Of the lines below, count those containing the word "unit". Reply with the number alone.

— INPUT FOR THIS TASK —

........

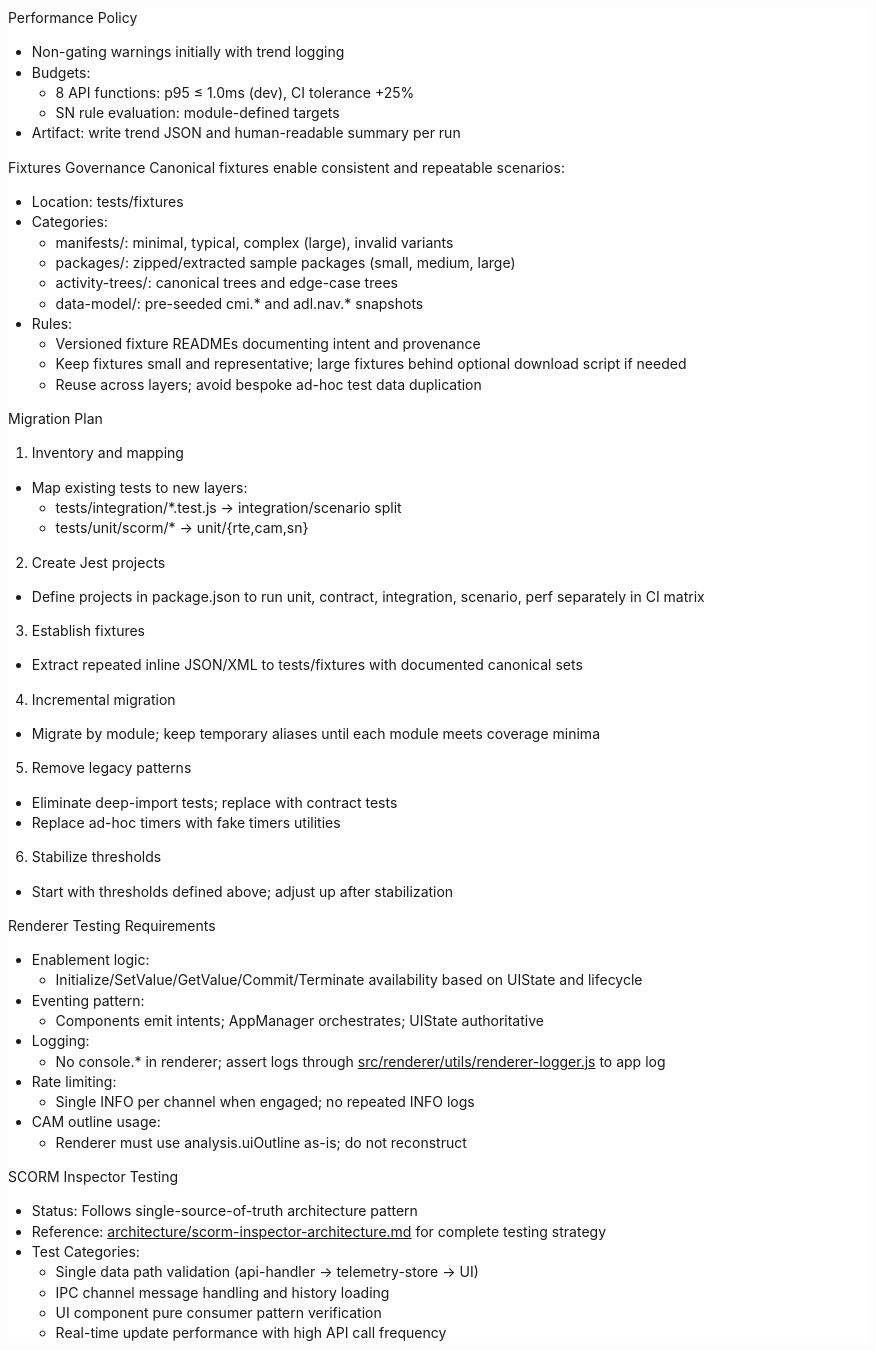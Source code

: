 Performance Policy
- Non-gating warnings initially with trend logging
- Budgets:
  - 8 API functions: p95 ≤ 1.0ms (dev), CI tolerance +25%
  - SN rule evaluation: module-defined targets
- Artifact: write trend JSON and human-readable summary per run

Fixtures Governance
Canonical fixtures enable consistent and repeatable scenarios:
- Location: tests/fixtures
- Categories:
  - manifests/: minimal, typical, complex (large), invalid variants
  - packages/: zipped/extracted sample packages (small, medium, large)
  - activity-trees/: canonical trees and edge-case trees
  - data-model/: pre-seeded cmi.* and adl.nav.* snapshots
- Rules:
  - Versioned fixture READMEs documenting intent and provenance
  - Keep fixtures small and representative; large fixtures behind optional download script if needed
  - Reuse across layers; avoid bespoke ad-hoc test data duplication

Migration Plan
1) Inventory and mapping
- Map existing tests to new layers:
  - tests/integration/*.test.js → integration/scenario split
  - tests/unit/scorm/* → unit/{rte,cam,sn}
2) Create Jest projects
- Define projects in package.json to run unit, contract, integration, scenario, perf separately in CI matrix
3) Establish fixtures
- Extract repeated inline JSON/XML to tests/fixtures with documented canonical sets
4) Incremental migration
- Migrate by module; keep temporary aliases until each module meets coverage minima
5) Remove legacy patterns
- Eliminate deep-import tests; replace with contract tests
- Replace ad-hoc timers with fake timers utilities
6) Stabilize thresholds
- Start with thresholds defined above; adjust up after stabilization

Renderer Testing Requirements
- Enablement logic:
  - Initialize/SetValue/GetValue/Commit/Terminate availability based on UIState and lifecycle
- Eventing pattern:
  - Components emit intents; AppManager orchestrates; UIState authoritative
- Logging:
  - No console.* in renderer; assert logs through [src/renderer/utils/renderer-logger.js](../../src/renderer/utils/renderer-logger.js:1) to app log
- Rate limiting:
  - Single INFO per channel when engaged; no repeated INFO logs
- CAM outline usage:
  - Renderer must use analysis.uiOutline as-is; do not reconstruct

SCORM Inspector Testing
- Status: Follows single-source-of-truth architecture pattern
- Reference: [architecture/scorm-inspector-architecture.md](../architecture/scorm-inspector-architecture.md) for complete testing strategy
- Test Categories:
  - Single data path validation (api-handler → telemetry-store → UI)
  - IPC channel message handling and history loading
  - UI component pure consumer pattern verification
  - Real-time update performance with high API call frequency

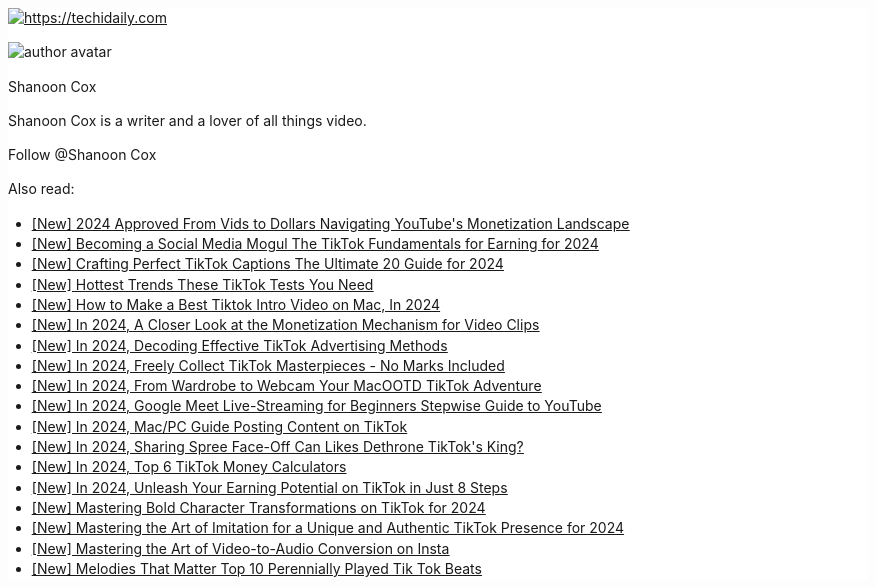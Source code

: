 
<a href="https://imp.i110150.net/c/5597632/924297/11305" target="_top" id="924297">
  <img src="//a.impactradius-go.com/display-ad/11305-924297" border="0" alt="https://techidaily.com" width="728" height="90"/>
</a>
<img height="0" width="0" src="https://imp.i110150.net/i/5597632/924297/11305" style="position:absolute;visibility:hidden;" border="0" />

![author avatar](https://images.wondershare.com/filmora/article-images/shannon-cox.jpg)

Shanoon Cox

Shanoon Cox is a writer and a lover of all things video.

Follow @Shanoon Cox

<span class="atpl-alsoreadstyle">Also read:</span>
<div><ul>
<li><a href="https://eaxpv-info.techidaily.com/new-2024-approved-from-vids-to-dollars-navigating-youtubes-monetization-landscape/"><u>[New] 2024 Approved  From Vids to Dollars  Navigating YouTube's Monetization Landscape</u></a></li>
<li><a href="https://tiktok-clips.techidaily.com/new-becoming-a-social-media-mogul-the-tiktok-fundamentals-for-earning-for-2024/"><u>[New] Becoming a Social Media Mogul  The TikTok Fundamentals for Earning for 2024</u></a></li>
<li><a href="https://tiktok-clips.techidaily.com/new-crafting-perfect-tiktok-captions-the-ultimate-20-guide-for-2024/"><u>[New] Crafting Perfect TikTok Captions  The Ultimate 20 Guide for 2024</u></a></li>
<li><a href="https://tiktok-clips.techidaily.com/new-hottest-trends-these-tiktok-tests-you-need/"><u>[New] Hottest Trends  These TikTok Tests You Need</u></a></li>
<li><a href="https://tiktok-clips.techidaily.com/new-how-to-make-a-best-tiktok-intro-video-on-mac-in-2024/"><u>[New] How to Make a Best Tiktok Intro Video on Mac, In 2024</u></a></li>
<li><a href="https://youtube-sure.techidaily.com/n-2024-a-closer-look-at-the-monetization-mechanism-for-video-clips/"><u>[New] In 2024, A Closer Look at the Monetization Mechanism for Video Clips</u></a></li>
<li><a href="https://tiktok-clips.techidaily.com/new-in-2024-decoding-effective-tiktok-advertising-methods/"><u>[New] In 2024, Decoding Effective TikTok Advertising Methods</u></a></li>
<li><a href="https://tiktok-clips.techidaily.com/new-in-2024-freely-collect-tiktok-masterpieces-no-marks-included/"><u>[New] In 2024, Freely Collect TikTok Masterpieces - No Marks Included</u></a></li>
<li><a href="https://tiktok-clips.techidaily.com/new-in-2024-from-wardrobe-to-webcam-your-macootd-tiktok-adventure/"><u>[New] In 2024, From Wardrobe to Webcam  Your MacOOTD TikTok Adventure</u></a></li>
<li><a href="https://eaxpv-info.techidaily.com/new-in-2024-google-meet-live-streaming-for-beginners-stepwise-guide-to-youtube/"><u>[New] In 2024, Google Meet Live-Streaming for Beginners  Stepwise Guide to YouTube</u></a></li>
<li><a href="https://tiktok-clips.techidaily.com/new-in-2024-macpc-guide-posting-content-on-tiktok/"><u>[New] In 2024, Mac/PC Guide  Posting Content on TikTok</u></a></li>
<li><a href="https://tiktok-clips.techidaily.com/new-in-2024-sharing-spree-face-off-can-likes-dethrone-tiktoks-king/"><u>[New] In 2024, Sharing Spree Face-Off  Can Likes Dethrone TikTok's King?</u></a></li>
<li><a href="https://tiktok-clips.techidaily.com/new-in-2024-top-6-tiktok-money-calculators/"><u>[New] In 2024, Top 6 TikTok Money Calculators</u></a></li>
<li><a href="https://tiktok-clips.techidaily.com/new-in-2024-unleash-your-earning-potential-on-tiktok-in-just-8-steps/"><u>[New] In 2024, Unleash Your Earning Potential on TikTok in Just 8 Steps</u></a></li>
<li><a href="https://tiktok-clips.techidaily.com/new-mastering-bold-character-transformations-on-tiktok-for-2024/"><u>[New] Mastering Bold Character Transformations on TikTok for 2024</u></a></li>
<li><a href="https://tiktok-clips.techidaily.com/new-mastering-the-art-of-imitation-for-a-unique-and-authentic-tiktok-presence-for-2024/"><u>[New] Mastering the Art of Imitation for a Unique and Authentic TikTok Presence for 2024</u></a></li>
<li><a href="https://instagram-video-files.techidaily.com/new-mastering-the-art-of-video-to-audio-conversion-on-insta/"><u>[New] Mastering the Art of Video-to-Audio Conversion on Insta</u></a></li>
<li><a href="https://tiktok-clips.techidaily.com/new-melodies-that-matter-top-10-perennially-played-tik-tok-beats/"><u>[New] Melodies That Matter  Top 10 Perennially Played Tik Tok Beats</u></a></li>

........

— COMPLETED EXERCISE —
2